Only the number is wanted: how many lines in the data contain "sites"?

##### Material for this task

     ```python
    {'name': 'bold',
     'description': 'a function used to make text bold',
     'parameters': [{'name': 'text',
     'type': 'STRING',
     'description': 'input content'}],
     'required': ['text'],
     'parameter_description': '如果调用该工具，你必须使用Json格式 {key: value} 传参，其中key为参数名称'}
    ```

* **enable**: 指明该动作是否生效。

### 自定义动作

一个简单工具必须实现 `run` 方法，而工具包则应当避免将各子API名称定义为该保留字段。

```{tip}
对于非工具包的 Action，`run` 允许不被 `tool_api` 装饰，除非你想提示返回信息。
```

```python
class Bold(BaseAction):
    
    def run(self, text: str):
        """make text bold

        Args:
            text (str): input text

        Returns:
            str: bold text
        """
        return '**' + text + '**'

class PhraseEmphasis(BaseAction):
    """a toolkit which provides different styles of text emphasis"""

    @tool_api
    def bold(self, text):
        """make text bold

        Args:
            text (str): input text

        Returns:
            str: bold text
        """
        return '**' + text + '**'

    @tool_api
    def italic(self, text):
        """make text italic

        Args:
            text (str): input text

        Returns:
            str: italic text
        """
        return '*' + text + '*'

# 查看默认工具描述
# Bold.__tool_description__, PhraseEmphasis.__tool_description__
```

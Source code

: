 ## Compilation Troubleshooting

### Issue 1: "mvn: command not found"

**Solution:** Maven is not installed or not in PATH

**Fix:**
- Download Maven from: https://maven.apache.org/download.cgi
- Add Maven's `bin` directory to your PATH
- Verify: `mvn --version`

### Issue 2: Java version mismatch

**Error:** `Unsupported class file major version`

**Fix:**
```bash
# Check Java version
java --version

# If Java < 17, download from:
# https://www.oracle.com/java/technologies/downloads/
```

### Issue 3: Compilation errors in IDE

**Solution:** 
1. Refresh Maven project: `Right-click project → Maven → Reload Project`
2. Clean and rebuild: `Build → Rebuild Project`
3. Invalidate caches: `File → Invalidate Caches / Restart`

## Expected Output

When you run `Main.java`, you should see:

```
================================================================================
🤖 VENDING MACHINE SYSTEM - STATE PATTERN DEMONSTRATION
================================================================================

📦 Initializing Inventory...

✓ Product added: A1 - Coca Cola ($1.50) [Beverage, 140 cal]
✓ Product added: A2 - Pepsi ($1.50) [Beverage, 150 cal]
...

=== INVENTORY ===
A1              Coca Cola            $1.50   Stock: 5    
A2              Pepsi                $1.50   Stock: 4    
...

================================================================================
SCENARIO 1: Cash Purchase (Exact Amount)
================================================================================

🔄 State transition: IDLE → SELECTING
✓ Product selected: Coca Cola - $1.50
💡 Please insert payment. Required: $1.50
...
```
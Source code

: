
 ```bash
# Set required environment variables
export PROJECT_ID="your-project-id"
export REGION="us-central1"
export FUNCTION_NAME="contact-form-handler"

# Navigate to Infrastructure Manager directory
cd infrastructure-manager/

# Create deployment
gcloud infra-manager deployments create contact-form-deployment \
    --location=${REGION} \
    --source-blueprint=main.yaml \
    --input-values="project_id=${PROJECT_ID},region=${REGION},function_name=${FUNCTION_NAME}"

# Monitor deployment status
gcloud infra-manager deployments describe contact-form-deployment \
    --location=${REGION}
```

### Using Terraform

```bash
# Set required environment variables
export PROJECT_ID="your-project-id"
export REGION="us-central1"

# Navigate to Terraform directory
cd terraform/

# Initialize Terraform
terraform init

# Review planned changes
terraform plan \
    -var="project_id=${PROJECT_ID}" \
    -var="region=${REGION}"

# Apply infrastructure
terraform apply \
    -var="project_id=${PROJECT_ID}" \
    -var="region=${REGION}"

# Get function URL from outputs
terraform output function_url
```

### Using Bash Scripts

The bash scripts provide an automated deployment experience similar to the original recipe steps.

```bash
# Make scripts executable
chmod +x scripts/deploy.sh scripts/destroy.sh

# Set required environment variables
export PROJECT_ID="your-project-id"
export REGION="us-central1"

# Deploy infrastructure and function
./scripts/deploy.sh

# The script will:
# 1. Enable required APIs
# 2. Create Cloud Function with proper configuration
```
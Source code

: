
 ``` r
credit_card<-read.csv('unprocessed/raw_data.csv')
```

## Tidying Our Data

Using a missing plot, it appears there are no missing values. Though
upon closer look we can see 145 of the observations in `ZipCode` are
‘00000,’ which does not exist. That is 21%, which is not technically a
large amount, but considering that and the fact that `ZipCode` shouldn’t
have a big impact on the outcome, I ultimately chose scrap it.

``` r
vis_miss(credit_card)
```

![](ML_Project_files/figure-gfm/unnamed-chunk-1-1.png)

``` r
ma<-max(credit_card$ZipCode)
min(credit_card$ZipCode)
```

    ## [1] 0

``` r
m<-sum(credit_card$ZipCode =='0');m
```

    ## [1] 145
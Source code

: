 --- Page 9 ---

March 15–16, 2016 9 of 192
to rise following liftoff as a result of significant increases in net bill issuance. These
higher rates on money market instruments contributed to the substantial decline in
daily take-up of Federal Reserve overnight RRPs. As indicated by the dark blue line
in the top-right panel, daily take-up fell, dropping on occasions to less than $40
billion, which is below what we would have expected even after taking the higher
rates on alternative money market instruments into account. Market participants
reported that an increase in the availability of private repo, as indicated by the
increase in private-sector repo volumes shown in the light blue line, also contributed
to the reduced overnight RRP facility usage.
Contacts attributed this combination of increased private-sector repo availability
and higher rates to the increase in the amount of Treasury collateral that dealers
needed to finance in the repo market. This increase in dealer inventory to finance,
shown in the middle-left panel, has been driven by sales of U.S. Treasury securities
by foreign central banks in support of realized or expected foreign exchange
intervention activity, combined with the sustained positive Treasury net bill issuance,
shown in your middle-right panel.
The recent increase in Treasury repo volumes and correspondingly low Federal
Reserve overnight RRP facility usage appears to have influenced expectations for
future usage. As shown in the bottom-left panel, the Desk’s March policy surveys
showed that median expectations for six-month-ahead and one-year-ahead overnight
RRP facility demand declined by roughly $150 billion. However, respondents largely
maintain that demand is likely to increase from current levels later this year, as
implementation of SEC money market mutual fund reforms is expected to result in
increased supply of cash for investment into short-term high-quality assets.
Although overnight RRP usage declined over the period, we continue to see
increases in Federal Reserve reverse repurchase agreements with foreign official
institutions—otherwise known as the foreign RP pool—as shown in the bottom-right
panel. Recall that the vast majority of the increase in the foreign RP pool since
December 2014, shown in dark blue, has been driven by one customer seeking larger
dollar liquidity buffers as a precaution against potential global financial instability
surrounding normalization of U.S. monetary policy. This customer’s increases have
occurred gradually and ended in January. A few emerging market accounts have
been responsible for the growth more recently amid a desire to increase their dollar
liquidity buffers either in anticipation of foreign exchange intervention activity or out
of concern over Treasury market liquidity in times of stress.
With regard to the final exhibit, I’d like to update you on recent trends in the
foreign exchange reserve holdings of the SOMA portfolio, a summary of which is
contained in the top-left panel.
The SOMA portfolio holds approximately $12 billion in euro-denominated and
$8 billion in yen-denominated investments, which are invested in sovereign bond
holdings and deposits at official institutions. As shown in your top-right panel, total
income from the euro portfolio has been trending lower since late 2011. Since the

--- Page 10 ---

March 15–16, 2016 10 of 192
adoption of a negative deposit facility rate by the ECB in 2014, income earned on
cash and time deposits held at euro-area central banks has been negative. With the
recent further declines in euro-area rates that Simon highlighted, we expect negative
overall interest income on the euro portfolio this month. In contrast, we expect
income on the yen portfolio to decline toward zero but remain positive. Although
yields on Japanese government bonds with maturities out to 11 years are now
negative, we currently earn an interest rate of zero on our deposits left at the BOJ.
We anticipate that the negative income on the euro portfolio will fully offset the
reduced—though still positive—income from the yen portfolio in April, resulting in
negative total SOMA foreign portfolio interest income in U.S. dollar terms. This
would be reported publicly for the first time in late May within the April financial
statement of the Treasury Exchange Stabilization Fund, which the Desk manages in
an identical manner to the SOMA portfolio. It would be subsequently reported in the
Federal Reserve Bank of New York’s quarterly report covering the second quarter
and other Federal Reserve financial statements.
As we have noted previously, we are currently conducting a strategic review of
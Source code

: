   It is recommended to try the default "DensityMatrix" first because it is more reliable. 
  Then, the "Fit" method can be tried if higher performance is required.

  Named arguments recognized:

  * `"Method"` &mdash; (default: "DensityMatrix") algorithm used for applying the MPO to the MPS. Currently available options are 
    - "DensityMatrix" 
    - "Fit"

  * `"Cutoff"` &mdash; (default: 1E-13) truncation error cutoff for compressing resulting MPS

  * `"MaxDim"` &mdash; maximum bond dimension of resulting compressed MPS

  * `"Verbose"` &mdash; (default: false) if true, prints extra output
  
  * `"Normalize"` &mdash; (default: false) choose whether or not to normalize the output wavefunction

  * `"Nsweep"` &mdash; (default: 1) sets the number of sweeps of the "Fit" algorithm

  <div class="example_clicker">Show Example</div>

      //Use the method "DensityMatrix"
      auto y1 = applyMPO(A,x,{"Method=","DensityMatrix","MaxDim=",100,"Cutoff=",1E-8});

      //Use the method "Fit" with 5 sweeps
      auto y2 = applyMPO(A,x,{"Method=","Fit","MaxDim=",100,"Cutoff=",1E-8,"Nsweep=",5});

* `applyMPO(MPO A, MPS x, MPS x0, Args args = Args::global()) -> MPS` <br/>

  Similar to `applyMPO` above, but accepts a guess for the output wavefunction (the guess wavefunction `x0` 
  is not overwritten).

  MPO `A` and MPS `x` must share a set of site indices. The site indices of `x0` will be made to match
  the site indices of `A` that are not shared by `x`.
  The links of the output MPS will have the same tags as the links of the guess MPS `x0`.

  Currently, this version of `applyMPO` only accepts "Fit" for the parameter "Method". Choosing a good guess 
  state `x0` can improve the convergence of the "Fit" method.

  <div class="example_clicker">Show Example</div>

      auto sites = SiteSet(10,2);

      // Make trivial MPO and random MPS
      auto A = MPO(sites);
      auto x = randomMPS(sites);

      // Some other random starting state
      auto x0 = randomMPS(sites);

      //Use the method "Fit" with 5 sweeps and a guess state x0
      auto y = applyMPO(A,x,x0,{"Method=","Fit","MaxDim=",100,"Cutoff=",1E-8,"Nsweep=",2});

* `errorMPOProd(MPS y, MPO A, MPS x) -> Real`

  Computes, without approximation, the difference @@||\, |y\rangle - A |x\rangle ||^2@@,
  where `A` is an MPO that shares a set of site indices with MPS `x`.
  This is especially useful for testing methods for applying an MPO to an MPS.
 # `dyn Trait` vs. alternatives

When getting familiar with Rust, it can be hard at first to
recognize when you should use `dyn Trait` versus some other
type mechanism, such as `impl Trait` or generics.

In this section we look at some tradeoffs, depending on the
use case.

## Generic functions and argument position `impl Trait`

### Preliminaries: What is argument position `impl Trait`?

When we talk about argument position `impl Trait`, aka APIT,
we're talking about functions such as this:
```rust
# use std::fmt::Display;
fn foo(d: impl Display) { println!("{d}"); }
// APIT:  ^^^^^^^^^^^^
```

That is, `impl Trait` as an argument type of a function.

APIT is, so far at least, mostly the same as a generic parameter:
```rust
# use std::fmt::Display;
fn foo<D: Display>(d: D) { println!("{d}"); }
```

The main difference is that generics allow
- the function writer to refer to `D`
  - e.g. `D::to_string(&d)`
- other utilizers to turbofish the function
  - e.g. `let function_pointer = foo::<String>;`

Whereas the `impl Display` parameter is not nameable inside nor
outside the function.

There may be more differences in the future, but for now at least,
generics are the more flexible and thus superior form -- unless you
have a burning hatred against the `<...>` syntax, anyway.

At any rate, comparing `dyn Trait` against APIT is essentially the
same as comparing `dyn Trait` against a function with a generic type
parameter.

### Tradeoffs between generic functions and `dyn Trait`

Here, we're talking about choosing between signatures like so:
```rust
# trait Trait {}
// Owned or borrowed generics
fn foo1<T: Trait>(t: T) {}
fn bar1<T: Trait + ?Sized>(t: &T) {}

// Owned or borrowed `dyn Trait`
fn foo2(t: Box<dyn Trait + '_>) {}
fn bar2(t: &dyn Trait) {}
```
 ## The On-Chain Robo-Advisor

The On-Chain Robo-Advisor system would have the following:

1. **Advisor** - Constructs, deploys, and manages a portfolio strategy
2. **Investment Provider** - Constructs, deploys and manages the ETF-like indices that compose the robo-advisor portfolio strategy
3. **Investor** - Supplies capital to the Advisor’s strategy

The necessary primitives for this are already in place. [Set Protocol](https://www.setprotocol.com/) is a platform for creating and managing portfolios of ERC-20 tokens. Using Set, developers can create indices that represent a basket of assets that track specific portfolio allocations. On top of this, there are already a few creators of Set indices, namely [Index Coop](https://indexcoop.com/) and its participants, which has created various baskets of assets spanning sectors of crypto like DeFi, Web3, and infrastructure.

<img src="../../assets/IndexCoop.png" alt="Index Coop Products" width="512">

##########

**Completed task:** 4